--- EXCERPTED DATA ---
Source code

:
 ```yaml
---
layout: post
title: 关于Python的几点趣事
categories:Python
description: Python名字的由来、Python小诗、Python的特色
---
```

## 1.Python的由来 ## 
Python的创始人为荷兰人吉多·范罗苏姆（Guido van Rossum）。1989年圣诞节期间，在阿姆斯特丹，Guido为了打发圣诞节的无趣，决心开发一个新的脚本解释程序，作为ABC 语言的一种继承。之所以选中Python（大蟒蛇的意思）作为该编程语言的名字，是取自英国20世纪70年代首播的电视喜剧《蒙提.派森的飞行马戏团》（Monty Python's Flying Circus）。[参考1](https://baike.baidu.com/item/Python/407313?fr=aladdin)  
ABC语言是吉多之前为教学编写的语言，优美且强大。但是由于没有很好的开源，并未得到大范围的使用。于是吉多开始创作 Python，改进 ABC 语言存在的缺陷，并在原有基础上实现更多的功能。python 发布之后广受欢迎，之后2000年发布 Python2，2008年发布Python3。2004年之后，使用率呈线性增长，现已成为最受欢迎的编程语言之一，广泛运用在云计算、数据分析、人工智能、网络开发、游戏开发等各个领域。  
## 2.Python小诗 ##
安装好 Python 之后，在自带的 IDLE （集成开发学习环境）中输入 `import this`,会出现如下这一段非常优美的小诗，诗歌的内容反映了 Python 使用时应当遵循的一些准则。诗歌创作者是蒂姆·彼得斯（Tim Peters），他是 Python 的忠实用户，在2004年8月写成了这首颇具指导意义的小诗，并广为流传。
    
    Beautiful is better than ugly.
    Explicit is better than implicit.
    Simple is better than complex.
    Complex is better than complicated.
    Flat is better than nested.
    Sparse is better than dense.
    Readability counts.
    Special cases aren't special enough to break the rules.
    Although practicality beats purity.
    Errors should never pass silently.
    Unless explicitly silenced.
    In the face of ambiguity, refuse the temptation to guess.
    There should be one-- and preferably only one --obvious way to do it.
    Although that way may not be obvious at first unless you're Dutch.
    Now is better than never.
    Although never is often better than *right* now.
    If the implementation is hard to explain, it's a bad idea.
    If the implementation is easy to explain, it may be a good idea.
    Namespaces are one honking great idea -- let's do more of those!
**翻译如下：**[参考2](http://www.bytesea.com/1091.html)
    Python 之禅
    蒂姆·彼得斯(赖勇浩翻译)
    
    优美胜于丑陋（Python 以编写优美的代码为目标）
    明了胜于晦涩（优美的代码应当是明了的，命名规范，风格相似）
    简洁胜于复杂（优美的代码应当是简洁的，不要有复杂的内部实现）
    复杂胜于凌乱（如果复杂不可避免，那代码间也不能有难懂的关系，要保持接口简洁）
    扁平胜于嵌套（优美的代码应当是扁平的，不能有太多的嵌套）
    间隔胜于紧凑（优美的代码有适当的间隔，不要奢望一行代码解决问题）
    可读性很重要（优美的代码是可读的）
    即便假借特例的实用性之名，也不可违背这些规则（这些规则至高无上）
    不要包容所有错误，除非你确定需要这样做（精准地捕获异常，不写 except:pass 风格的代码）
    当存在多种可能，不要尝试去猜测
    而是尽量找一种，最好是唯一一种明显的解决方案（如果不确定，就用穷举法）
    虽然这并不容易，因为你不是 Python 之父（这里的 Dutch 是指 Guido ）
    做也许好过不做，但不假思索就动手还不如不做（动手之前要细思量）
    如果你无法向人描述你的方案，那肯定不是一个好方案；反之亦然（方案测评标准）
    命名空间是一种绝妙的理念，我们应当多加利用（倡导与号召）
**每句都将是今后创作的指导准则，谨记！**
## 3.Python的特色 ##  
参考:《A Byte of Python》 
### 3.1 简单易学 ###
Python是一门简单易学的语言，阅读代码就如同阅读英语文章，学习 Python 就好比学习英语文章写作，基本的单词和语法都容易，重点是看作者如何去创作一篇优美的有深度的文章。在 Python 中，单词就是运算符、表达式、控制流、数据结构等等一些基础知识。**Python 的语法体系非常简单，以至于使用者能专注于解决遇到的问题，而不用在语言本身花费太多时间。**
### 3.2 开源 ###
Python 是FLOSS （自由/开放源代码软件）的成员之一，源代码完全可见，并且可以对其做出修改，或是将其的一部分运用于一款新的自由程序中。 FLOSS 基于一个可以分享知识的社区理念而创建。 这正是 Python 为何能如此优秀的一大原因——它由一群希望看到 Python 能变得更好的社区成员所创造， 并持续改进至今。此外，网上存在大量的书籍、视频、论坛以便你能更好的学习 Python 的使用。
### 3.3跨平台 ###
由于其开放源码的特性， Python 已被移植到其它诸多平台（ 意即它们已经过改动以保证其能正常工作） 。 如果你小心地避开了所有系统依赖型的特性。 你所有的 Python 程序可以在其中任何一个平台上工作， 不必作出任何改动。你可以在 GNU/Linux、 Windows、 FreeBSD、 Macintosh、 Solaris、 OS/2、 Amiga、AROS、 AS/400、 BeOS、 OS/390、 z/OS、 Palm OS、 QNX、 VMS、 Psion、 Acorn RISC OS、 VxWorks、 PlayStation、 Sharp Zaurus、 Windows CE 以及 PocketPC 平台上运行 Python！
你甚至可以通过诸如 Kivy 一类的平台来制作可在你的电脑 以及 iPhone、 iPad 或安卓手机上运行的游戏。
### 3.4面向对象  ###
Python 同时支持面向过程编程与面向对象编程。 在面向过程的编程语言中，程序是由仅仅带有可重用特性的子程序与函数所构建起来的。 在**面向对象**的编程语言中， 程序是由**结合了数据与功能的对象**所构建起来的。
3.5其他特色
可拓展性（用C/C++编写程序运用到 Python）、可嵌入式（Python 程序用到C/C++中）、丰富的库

--- TASK PROMPT ---
Give back, unchanged, the run of lines in the listing above that begins at the line containing "In the face" and ends at the line containing "当存在多种可能，不要尝试去猜测", both included.

--- REPLY ---
    In the face of ambiguity, refuse the temptation to guess.
    There should be one-- and preferably only one --obvious way to do it.
    Although that way may not be obvious at first unless you're Dutch.
    Now is better than never.
    Although never is often better than *right* now.
    If the implementation is hard to explain, it's a bad idea.
    If the implementation is easy to explain, it may be a good idea.
    Namespaces are one honking great idea -- let's do more of those!
**翻译如下：**[参考2](http://www.bytesea.com/1091.html)
    Python 之禅
    蒂姆·彼得斯(赖勇浩翻译)
    
    优美胜于丑陋（Python 以编写优美的代码为目标）
    明了胜于晦涩（优美的代码应当是明了的，命名规范，风格相似）
    简洁胜于复杂（优美的代码应当是简洁的，不要有复杂的内部实现）
    复杂胜于凌乱（如果复杂不可避免，那代码间也不能有难懂的关系，要保持接口简洁）
    扁平胜于嵌套（优美的代码应当是扁平的，不能有太多的嵌套）
    间隔胜于紧凑（优美的代码有适当的间隔，不要奢望一行代码解决问题）
    可读性很重要（优美的代码是可读的）
    即便假借特例的实用性之名，也不可违背这些规则（这些规则至高无上）
    不要包容所有错误，除非你确定需要这样做（精准地捕获异常，不写 except:pass 风格的代码）
    当存在多种可能，不要尝试去猜测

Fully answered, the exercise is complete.